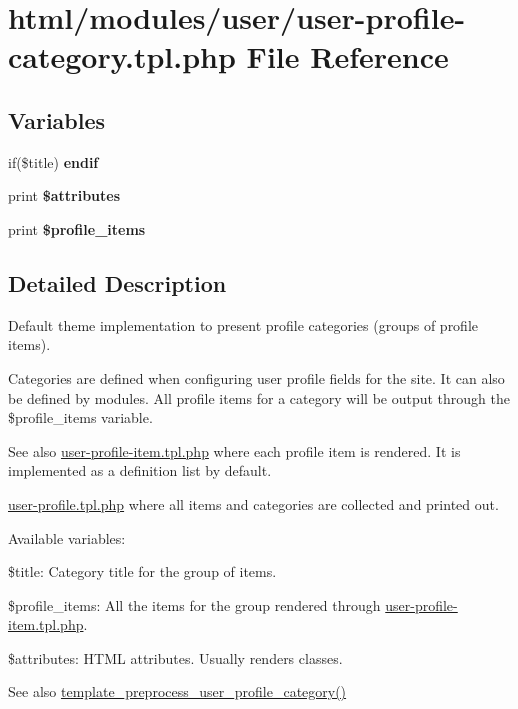 \hypertarget{user-profile-category_8tpl_8php}{
\section{html/modules/user/user-\/profile-\/category.tpl.php File Reference}
\label{user-profile-category_8tpl_8php}
}
\subsection*{Variables}
\begin{DoxyCompactItemize}
\item 
\hypertarget{user-profile-category_8tpl_8php_aa9240680e3cbd38bd81f4a04400b4b1a}{
if(\$title) {\bfseries endif}}
\label{user-profile-category_8tpl_8php_aa9240680e3cbd38bd81f4a04400b4b1a}

\item 
\hypertarget{user-profile-category_8tpl_8php_a9c88c4272fa40546577b45392a0b3cd3}{
print {\bfseries \$attributes}}
\label{user-profile-category_8tpl_8php_a9c88c4272fa40546577b45392a0b3cd3}

\item 
\hypertarget{user-profile-category_8tpl_8php_a4e552bb6a277c7ba559bc5d42be75b41}{
print {\bfseries \$profile\_\-items}}
\label{user-profile-category_8tpl_8php_a4e552bb6a277c7ba559bc5d42be75b41}

\end{DoxyCompactItemize}


\subsection{Detailed Description}
Default theme implementation to present profile categories (groups of profile items).

Categories are defined when configuring user profile fields for the site. It can also be defined by modules. All profile items for a category will be output through the \$profile\_\-items variable.

\begin{DoxySeeAlso}{See also}
\hyperlink{user-profile-item_8tpl_8php}{user-\/profile-\/item.tpl.php} where each profile item is rendered. It is implemented as a definition list by default. 

\hyperlink{user-profile_8tpl_8php}{user-\/profile.tpl.php} where all items and categories are collected and printed out.
\end{DoxySeeAlso}
Available variables:
\begin{DoxyItemize}
\item \$title: Category title for the group of items.
\item \$profile\_\-items: All the items for the group rendered through \hyperlink{user-profile-item_8tpl_8php}{user-\/profile-\/item.tpl.php}.
\item \$attributes: HTML attributes. Usually renders classes.
\end{DoxyItemize}

\begin{DoxySeeAlso}{See also}
\hyperlink{user_8pages_8inc_a0b8961894318ad623017b48569515d4a}{template\_\-preprocess\_\-user\_\-profile\_\-category()} 
\end{DoxySeeAlso}
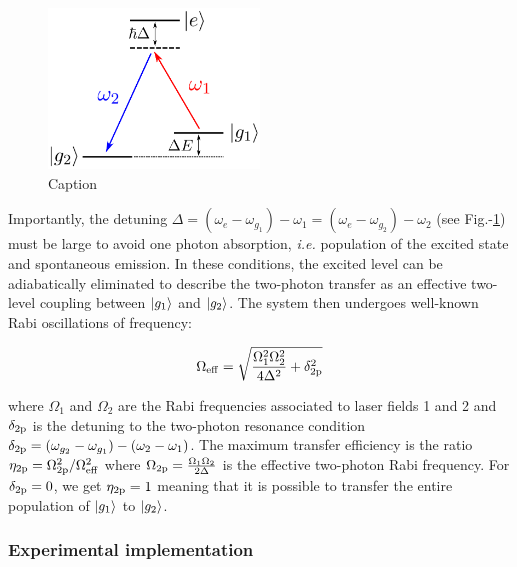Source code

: 
\begin{figure}
    \centering
    \includegraphics[width=0.5\textwidth]{Fig/Chapter3/raman_level.png}
    \caption{Caption}
    \label{fig:raman_level}
\end{figure}


Importantly, the detuning $\Delta=(\omega_{e}-\omega_{g_1})-\omega_1=(\omega_{e}-\omega_{g_2})-\omega_2$ (see Fig.-\ref{fig:raman_level}) must be large to avoid one photon absorption, {\it i.e.} population of the excited state and spontaneous emission. In these conditions, the excited level can be adiabatically eliminated to describe the two-photon transfer as an effective two-level coupling between $\ket{g_1}$ and $\ket{g_2}$. The system then undergoes well-known Rabi oscillations of frequency:

\begin{equation}
    \Omega_{\rm{eff}}= \sqrt{\frac{\Omega_1^2 \Omega_2^2}{4 \Delta^2} + \delta_{\rm{2p}}^2}
\end{equation}

\noindent where $\Omega_1$ and $\Omega_2$ are the Rabi frequencies associated to laser fields 1 and 2 and $\delta_{\rm{2p}}$ is the detuning to the two-photon resonance condition $\delta_{\rm{2p}}=(\omega_{g_2} - \omega_{g_1}) - (\omega_2-\omega_1)$. The maximum transfer efficiency is the ratio $\eta_{\rm{2p}}=\Omega_{\rm{2p}}^2 /\Omega^2_{\rm{eff}}$ where $\Omega_{\rm{2p}}=\frac{\Omega_1 \Omega_2}{2 \Delta}$ is the effective two-photon Rabi frequency. For $\delta_{\rm{2p}}=0$, we get $\eta_{\rm{2p}}=1$ meaning that it is possible to transfer the entire population of $\ket{g_1}$ to $\ket{g_2}$.

\subsubsection{Experimental implementation}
——————
§ Brief
For this exercise, transcribe the entries above exactly, without any pictures.

§ Written reply
 \hypertarget{user-profile-category_8tpl_8php}{
\section{html/modules/user/user-\/profile-\/category.tpl.php File Reference}
\label{user-profile-category_8tpl_8php}
}
\subsection*{Variables}
\begin{DoxyCompactItemize}
\item 
\hypertarget{user-profile-category_8tpl_8php_aa9240680e3cbd38bd81f4a04400b4b1a}{
if(\$title) {\bfseries endif}}
\label{user-profile-category_8tpl_8php_aa9240680e3cbd38bd81f4a04400b4b1a}

\item 
\hypertarget{user-profile-category_8tpl_8php_a9c88c4272fa40546577b45392a0b3cd3}{
print {\bfseries \$attributes}}
\label{user-profile-category_8tpl_8php_a9c88c4272fa40546577b45392a0b3cd3}

\item 
\hypertarget{user-profile-category_8tpl_8php_a4e552bb6a277c7ba559bc5d42be75b41}{
print {\bfseries \$profile\_\-items}}
\label{user-profile-category_8tpl_8php_a4e552bb6a277c7ba559bc5d42be75b41}

\end{DoxyCompactItemize}


\subsection{Detailed Description}
Default theme implementation to present profile categories (groups of profile items).

Categories are defined when configuring user profile fields for the site. It can also be defined by modules. All profile items for a category will be output through the \$profile\_\-items variable.

\begin{DoxySeeAlso}{See also}
\hyperlink{user-profile-item_8tpl_8php}{user-\/profile-\/item.tpl.php} where each profile item is rendered. It is implemented as a definition list by default. 

\hyperlink{user-profile_8tpl_8php}{user-\/profile.tpl.php} where all items and categories are collected and printed out.
\end{DoxySeeAlso}
Available variables:
\begin{DoxyItemize}
\item \$title: Category title for the group of items.
\item \$profile\_\-items: All the items for the group rendered through \hyperlink{user-profile-item_8tpl_8php}{user-\/profile-\/item.tpl.php}.
\item \$attributes: HTML attributes. Usually renders classes.
\end{DoxyItemize}

\begin{DoxySeeAlso}{See also}
\hyperlink{user_8pages_8inc_a0b8961894318ad623017b48569515d4a}{template\_\-preprocess\_\-user\_\-profile\_\-category()} 
\end{DoxySeeAlso}
Source code

: 
\begin{figure}
    \centering
    \includegraphics[width=0.5\textwidth]{Fig/Chapter3/raman_level.png}
    \caption{Caption}
    \label{fig:raman_level}
\end{figure}


Importantly, the detuning $\Delta=(\omega_{e}-\omega_{g_1})-\omega_1=(\omega_{e}-\omega_{g_2})-\omega_2$ (see Fig.-\ref{fig:raman_level}) must be large to avoid one photon absorption, {\it i.e.} population of the excited state and spontaneous emission. In these conditions, the excited level can be adiabatically eliminated to describe the two-photon transfer as an effective two-level coupling between $\ket{g_1}$ and $\ket{g_2}$. The system then undergoes well-known Rabi oscillations of frequency:

\begin{equation}
    \Omega_{\rm{eff}}= \sqrt{\frac{\Omega_1^2 \Omega_2^2}{4 \Delta^2} + \delta_{\rm{2p}}^2}
\end{equation}

\noindent where $\Omega_1$ and $\Omega_2$ are the Rabi frequencies associated to laser fields 1 and 2 and $\delta_{\rm{2p}}$ is the detuning to the two-photon resonance condition $\delta_{\rm{2p}}=(\omega_{g_2} - \omega_{g_1}) - (\omega_2-\omega_1)$. The maximum transfer efficiency is the ratio $\eta_{\rm{2p}}=\Omega_{\rm{2p}}^2 /\Omega^2_{\rm{eff}}$ where $\Omega_{\rm{2p}}=\frac{\Omega_1 \Omega_2}{2 \Delta}$ is the effective two-photon Rabi frequency. For $\delta_{\rm{2p}}=0$, we get $\eta_{\rm{2p}}=1$ meaning that it is possible to transfer the entire population of $\ket{g_1}$ to $\ket{g_2}$.

\subsubsection{Experimental implementation}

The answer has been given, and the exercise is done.